4 tablespoons unsalted butter
4 tablespoons all-purpose flour
2 cups heavy cream
1/2 teaspoon salt
1 cup whole-milk ricotta cheese
1 cup shredded mozzarella cheese
1 large egg
8 egg-roll wrappers (available in the refrigerated section)
8 slices deli ham
1 cup freshly grated Parmigiano-Reggiano cheese
Lighten up!
Use whole milk instead of heavy cream; and skim-milk ricotta and low-fat mozzarella in place of whole-milk cheeses.
Preheat the oven to 400°. In a small saucepan, melt the butter over medium heat. Whisk in the flour until smooth.
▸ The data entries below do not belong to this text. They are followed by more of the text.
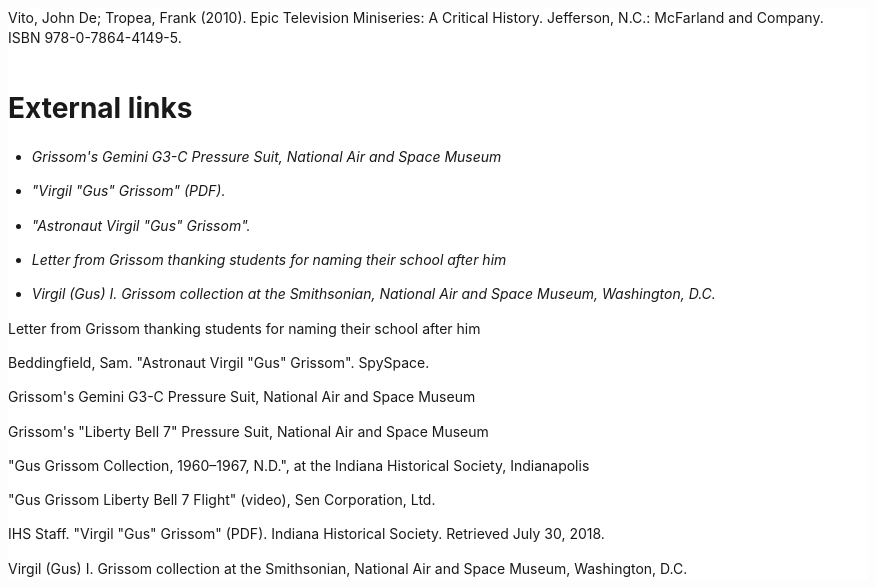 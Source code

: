 Vito, John De; Tropea, Frank (2010). Epic Television Miniseries: A
Critical History. Jefferson, N.C.: McFarland and Company.
ISBN 978-0-7864-4149-5.

External links
==============

-   *Grissom's Gemini G3-C Pressure Suit, National Air and Space Museum*

-   *"Virgil "Gus" Grissom" (PDF).*

-   *"Astronaut Virgil "Gus" Grissom".*

-   *Letter from Grissom thanking students for naming their school after
    him*

-   *Virgil (Gus) I. Grissom collection at the Smithsonian, National Air
    and Space Museum, Washington, D.C.*

Letter from Grissom thanking students for naming their school after him

Beddingfield, Sam. "Astronaut Virgil "Gus" Grissom". SpySpace.

Grissom's Gemini G3-C Pressure Suit, National Air and Space Museum

Grissom's "Liberty Bell 7" Pressure Suit, National Air and Space Museum

"Gus Grissom Collection, 1960–1967, N.D.", at the Indiana Historical
Society, Indianapolis

"Gus Grissom Liberty Bell 7 Flight" (video), Sen Corporation, Ltd.

IHS Staff. "Virgil "Gus" Grissom" (PDF). Indiana Historical Society.
Retrieved July 30, 2018.

Virgil (Gus) I. Grissom collection at the Smithsonian, National Air and
Space Museum, Washington, D.C.
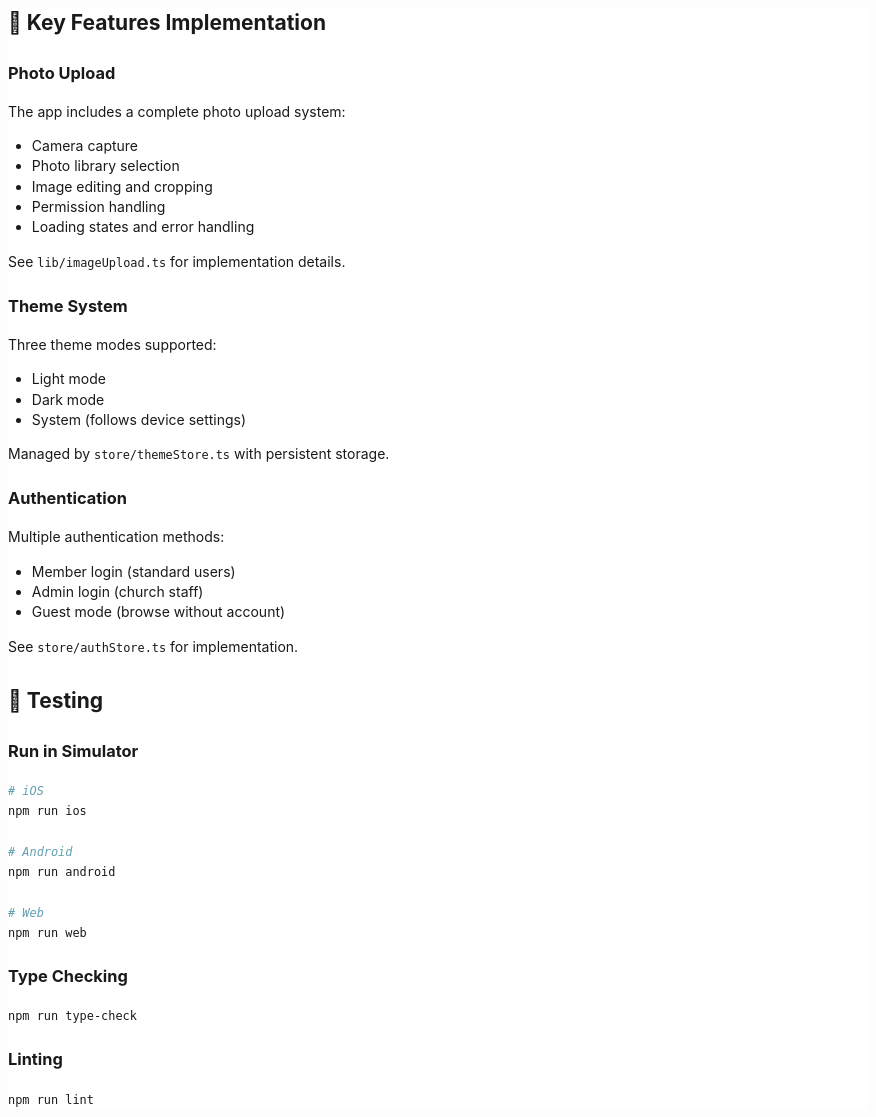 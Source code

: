 ## 🎨 Key Features Implementation

### Photo Upload
The app includes a complete photo upload system:
- Camera capture
- Photo library selection
- Image editing and cropping
- Permission handling
- Loading states and error handling

See `lib/imageUpload.ts` for implementation details.

### Theme System
Three theme modes supported:
- Light mode
- Dark mode
- System (follows device settings)

Managed by `store/themeStore.ts` with persistent storage.

### Authentication
Multiple authentication methods:
- Member login (standard users)
- Admin login (church staff)
- Guest mode (browse without account)

See `store/authStore.ts` for implementation.

## 🧪 Testing

### Run in Simulator
```bash
# iOS
npm run ios

# Android
npm run android

# Web
npm run web
```

### Type Checking
```bash
npm run type-check
```

### Linting
```bash
npm run lint
```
Slowly whisk in the heavy cream and cook, stirring continuously, until thickened, about 5 minutes. Set the cream sauce aside; then stir in the salt. In a medium bowl, combine the ricotta and mozzarella and the egg. Spread a thin layer of the cream sauce (about 11/2 cups) in the bottom of a 9-by-9-inch baking dish. Arrange an egg-roll wrapper on a work surface. Spread 3 tablespoons of the ricotta mixture over the wrapper, cover with a slice of ham, then roll up to form a log, jelly-roll style. Repeat with the remaining wrappers and place the cannelloni, seam side down, in a single layer in the baking dish. Spoon the remaining cream sauce over the cannelloni, top with the Parmigiano-Reggiano and bake for 20 minutes, or until golden brown and bubbly.